At the beginning of each gardening season, as I turn the soil and then plant row after row of seeds, I am reminded of how I'm supposed to "reap what I sow". And my response is "if only". Take the hotboxes for example. After constructing them, filling them with manure, soil and compost, raising the peppers and eggplants from seed and finally transplanting them, it was almost all for nought. The chipmunks have had a population explosion. And they decided they had discovered their own personal "low hanging fruit" in the hotboxes. Virtually all the plants were gnawed off at the surface. I'm not one to "cry over spilt milk". So I wondered if I could reinvent the hotboxes as cold frames - may as well "kill two birds with one stone". A couple of weeks ago I planted them with dozens of lettuce seedlings and covered the tops with old windows. Last weekend I saw that the chipmunks had dug new burrows in front of the hotboxes and then tunnelled up right through them to the surface and eaten all the lettuces. It was definitely time to wage war! But I know that's a little like "shutting the barn door after the horses are out".
Since no pesticides, insecticides or herbicides are used in the garden it may seem a little inconsistent to some that I want to reduce my surplus chipmunk population. I suspect these same people may have no problem with getting rid of slugs and earwigs or even setting mouse traps. While it may have been more prudent to keep my lethal intentions to myself "I may as well be hanged for a sheep as a lamb".
The hotboxes were not a success but this season did have some triumphs - it was a great year for tomatoes and beans. Greens were difficult all spring and summer but finally did well this fall.
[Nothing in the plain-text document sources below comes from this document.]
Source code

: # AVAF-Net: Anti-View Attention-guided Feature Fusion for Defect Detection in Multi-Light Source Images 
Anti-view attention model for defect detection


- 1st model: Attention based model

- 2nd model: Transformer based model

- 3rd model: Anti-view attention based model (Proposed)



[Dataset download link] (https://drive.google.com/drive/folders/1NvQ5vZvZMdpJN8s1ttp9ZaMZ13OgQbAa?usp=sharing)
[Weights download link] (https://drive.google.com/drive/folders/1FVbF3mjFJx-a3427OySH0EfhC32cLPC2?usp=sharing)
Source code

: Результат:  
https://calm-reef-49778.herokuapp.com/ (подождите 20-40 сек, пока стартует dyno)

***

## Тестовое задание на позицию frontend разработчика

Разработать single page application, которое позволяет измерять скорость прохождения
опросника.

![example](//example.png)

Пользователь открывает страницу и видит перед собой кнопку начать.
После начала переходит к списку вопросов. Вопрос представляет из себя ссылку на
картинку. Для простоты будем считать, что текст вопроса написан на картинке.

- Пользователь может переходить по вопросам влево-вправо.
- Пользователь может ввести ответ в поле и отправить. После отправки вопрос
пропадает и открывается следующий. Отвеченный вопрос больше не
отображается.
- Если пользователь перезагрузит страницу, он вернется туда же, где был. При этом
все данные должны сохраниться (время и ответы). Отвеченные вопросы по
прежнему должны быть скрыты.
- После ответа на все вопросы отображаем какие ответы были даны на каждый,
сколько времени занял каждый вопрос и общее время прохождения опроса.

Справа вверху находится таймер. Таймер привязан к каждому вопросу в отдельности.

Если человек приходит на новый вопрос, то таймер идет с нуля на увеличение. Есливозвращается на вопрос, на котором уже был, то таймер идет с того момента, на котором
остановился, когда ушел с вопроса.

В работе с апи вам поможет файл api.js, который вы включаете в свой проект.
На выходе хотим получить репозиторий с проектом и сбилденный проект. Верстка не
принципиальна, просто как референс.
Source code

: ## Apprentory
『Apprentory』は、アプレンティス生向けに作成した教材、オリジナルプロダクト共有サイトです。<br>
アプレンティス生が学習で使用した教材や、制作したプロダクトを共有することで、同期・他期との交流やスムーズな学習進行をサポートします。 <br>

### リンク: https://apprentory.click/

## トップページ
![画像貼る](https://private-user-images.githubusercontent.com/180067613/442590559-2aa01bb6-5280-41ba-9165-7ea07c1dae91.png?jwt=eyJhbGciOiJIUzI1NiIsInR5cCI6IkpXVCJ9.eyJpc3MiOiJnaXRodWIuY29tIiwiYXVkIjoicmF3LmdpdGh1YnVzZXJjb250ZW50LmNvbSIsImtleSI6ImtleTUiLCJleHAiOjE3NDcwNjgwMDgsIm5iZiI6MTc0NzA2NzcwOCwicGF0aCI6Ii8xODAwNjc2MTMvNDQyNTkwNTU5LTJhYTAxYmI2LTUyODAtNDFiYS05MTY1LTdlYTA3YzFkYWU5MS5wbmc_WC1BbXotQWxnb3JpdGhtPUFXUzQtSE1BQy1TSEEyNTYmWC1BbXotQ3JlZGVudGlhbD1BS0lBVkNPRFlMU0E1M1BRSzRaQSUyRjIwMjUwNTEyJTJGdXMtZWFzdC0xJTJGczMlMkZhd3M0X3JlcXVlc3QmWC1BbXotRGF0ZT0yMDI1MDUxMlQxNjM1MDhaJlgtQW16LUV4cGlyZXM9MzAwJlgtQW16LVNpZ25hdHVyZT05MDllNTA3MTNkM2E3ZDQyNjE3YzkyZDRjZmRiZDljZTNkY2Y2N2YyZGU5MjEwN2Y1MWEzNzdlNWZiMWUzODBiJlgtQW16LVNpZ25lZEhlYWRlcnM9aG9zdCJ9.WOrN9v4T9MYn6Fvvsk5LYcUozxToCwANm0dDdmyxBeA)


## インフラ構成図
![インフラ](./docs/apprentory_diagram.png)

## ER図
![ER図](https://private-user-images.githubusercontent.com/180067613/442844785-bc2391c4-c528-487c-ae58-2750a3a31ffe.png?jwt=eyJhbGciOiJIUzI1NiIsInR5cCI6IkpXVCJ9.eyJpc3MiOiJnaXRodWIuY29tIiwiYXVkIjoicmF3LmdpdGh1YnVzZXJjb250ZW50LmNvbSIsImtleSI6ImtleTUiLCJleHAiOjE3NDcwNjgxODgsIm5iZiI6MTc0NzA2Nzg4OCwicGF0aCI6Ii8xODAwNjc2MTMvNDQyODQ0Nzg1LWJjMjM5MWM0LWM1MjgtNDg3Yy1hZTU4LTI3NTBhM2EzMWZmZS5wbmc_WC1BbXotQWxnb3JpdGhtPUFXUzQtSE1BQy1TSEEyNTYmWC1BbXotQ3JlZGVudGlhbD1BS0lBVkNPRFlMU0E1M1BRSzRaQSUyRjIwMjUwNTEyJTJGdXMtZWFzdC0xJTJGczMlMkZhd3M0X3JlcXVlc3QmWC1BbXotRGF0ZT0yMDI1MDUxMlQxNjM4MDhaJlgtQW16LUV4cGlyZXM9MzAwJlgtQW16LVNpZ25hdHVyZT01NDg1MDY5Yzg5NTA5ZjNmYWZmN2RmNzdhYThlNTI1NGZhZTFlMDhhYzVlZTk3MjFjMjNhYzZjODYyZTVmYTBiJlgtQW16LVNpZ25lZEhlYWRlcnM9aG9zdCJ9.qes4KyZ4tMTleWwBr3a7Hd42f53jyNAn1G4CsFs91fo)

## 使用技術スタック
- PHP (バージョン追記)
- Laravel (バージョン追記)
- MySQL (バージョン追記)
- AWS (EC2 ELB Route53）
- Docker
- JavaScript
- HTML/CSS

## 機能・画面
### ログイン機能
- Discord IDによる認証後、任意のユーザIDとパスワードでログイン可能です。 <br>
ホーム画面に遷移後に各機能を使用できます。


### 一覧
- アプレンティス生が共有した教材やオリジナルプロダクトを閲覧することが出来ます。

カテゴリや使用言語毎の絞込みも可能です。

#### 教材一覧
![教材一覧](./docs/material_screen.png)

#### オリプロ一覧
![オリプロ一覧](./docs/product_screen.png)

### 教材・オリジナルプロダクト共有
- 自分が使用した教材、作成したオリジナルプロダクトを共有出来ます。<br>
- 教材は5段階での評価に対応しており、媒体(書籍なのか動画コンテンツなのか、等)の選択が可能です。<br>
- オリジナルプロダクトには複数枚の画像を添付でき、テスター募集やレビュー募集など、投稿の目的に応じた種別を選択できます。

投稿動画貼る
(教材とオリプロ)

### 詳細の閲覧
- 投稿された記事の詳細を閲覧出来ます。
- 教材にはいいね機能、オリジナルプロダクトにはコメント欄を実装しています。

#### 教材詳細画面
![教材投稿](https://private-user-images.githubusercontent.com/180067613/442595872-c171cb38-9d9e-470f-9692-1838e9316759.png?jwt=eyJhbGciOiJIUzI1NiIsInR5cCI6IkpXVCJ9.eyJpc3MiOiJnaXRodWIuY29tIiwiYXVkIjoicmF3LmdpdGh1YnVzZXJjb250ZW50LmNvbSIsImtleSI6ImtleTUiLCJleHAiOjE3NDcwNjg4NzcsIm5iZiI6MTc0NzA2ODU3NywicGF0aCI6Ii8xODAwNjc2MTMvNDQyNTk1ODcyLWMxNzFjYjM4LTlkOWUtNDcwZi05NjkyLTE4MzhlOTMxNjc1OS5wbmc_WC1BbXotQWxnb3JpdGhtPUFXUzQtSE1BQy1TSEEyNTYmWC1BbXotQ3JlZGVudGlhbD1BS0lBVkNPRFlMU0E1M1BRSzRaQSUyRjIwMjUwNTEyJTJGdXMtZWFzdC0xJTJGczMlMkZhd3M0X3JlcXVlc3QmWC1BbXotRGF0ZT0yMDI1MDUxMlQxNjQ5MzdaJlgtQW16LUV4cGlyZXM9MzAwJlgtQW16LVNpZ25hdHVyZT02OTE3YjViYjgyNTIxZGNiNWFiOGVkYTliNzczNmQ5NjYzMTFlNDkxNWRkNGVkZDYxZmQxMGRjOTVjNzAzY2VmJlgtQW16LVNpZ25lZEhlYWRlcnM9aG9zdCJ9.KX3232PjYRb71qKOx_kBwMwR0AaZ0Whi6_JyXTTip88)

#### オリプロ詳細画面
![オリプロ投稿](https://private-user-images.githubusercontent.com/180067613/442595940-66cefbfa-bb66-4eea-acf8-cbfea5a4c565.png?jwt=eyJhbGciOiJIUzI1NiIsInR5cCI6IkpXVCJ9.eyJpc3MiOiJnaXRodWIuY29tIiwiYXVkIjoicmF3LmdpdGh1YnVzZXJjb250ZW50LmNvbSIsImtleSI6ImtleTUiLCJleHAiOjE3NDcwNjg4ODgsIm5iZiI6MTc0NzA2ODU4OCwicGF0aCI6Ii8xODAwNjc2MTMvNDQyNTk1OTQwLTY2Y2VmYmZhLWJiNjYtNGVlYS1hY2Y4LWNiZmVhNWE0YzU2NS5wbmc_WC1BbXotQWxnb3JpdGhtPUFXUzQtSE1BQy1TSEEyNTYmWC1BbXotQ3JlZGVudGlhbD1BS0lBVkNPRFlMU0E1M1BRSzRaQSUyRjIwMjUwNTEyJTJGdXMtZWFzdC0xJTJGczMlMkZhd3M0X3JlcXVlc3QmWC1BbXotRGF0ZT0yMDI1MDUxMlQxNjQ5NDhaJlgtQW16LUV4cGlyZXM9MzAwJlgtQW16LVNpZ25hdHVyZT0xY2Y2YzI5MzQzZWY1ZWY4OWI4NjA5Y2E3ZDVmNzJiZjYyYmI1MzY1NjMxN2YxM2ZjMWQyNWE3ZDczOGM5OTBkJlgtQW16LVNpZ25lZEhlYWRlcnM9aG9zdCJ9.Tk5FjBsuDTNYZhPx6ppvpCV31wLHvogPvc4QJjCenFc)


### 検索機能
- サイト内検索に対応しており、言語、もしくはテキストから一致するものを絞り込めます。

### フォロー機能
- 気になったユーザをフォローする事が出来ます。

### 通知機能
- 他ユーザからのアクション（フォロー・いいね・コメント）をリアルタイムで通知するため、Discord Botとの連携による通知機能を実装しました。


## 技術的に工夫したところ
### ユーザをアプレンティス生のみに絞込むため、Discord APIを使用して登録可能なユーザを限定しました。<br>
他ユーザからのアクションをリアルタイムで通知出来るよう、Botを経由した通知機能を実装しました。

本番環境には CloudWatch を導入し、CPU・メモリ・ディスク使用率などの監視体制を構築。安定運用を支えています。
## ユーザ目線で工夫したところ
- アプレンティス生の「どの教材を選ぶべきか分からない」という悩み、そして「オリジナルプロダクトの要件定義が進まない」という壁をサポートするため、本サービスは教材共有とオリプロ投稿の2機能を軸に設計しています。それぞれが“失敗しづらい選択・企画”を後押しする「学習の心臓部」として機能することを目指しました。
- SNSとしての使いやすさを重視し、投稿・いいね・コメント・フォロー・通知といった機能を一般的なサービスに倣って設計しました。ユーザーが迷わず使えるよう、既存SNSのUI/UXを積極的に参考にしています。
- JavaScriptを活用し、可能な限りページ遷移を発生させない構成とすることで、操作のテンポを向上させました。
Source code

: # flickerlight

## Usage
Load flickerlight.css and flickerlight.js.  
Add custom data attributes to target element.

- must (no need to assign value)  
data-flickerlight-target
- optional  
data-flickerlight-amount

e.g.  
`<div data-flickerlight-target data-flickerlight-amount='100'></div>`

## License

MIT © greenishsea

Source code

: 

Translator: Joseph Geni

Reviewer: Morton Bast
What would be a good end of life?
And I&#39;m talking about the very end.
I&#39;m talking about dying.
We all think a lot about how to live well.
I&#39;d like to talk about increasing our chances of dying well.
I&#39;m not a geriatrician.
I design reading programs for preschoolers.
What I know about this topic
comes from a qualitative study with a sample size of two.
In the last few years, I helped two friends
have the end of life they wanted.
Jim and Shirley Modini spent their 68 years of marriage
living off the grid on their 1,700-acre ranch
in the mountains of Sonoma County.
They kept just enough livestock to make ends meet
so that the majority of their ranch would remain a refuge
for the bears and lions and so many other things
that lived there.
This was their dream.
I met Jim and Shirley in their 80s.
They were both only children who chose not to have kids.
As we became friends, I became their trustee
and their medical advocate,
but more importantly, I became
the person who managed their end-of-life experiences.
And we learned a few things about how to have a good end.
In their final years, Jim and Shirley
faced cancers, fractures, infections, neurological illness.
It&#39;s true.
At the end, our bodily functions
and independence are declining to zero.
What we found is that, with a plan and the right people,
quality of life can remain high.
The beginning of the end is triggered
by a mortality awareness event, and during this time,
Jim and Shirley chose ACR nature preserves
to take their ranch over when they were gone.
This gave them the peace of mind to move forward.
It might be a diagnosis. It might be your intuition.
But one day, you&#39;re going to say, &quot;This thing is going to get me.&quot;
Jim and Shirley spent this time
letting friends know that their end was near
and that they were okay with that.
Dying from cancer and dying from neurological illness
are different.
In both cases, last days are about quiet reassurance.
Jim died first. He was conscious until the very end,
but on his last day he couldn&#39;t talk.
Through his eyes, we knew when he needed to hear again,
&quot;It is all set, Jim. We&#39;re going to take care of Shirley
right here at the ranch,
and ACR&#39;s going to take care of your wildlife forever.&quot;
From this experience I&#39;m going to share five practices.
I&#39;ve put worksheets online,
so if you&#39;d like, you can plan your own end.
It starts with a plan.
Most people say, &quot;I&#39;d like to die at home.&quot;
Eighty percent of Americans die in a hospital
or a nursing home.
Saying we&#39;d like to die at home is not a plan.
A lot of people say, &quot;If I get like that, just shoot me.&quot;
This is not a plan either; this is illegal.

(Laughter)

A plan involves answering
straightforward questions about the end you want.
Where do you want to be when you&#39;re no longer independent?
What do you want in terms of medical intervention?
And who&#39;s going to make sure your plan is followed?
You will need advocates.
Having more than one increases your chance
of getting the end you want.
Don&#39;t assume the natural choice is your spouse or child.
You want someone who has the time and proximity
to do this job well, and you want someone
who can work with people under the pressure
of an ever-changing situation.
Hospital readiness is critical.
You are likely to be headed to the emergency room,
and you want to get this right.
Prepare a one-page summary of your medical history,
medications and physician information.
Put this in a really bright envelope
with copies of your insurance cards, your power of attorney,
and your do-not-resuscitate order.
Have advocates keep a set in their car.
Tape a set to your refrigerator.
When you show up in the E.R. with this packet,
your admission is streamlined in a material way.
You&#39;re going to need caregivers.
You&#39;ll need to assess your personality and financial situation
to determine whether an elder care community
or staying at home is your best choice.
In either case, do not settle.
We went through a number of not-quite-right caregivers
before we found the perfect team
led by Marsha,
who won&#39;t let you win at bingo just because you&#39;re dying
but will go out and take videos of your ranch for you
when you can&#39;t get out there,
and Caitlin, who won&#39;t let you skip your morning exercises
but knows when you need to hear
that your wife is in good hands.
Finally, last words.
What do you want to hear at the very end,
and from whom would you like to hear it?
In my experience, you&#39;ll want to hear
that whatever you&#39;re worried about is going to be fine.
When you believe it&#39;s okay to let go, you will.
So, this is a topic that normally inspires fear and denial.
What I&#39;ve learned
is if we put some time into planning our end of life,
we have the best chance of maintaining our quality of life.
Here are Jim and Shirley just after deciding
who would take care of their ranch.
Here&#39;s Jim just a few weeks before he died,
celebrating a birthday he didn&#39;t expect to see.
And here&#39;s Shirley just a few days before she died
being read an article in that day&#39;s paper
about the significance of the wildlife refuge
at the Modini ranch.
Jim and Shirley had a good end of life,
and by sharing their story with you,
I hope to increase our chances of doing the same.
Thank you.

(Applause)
I've gardened long enough to know every year is different and "you can never count your chickens before they hatch".
The CSA is not my only source of income - I could "never put all my eggs in one basket".
When I'm wearing my other hat as a private music teacher, my students will occasionally play something at an unbearably slow tempo. I often tell them it is "as slow as molasses in January". Never having heard the expression they both get the point and, rather than taking offence, are often amused. I guess "you can catch more flies with honey than vinegar".
As I look out the window and see all the rain and remember the halcyon days of summer, I forget the heat and drought, the aches and pains, the disappointments and frustrations. I guess "faraway pastures are always greener".
I'm thinking that all this rain has given me a bit of cabin fever and made me a little silly. I'm wondering if other people may feel the same. I guess I'm hoping that "what's good for the goose is good for the gander".
Oh well, all is just "grist for the mill"...
Trick or Treat ! (Not sure it's either - but as my mother says, "Nothing ventured, nothing gained".)